From time to time, Mohammad Heanif leaves his work in a tailor shop and goes to pray. Sometimes he goes alone; other times with friends. But Mr Heanif, a native of Chennai in India, does not go to a mosque. Instead he walks out the side door of a building in Abu Dhabi's Tanker Maiy neighbourhood and kneels on a prayer rug in a vacant lot that has been turned into a makeshift place of worship. Atop what appears to be part of a wooden cabinet, a speaker is often placed.
From it sounds the daily prayers. Below the speaker sits a beat-up wooden box filled with colourful prayer rugs for people to use. Anyone tempted to take them to keep seems warded off by their symbolic importance. Every day, this empty lot welcomes observers at all times. One night a man who seemed to be doing some sort of yoga spent at least an hour alone in the lot. For Mr Heanif, the vacant lot as a place to pray is a matter of convenience. He can easily slip out from work for a while. He says turning the lot into a place to pray is a natural fit.
Around the corner, rugs for people to pray on are scattered over another vacant lot. It is also a storage place for collected cardboard, neatly bundled to be used again. Like most vacant lots, litter is scattered about this one. A Pepsi can, the box for a toy called Space Shots, some food wrappers - a reminder perhaps that commerce will try to put its mark on just about any empty property. Whoever first decided to use the lots as places to pray certainly had no trouble convincing others that it was an appropriate use. Surely, no landowner was going to come by and say people could not pray there.
The neighbourhood around the vacant lots, now turned into places of prayer, is a microcosm of the eclectic mix that is Abu Dhabi.

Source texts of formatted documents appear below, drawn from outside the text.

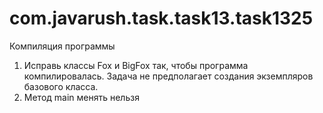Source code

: # com.javarush.task.task13.task1325
Компиляция программы

1. Исправь классы Fox и BigFox так, чтобы программа компилировалась.
Задача не предполагает создания экземпляров базового класса.
2. Метод main менять нельзя
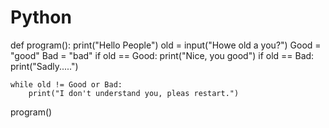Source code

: # Python
def program():
    print("Hello People")
    old = input("Howe old a you?")
    Good = "good"
    Bad = "bad"
    if old == Good:
        print("Nice, you good")
    if old == Bad:
        print("Sadly.....")

    while old != Good or Bad:
        print("I don't understand you, pleas restart.")
program()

It features an Indian eaterie where South Asians make eating rice with their hands a truly skilful art. There is an Ethiopian coffee shop in which the waitresses act like beloved sisters ready to sit and listen to their customers' every concern. At the nearby shisha cafe, football is such a passion that crowds gather not just to watch Arab nations play, but also to root on others playing a video version of the game. There are, almost at every turn, the little grocery stores so prevalent here, stacked with the same brands of tuna, bread and cans of corn.
But for an American, it is the residents' choice of what do with the empty lots in the neighbourhood that stands out. Other cities I have called home have featured an around-the-globe array of eateries and gathering spots. In Washington's Adams Morgan neighbourhood, you can travel from a taste of Ethiopia to El Salvador to France in a few minutes' walk. But a vacant lot there would most likely be home to much different callings - a weekend flea market, a makeshift basketball court, a rallying spot.
This is not to say that religion does not have prominence in the landscape. Sixteenth Street, which abuts Adams Morgan, long ago earned the nickname Church Row. Among the houses of worship on the street are the Foundry Methodist, which Bill Clinton attended, and the First Baptist, where Harry Truman and Jimmy Carter worshipped. The Islamic Center of Washington is on the other side of Rock Creek Park on Massachusetts Avenue. Opened in 1957, it lies in the heart of the city's Embassy Row. Up the hill is the vice president's residence.
At the dedication of the Islamic Centre, the former US president Dwight Eisenhower said: "America would fight with her whole strength for your right to have here your own church and worship according to your own conscience. This concept is indeed a part of America, and without that concept we would be something else than what we are." And so it is with the vacant lots in Tanker Maiy. For some residents not to see in them places in which to pray would indeed be for them not to be who they are.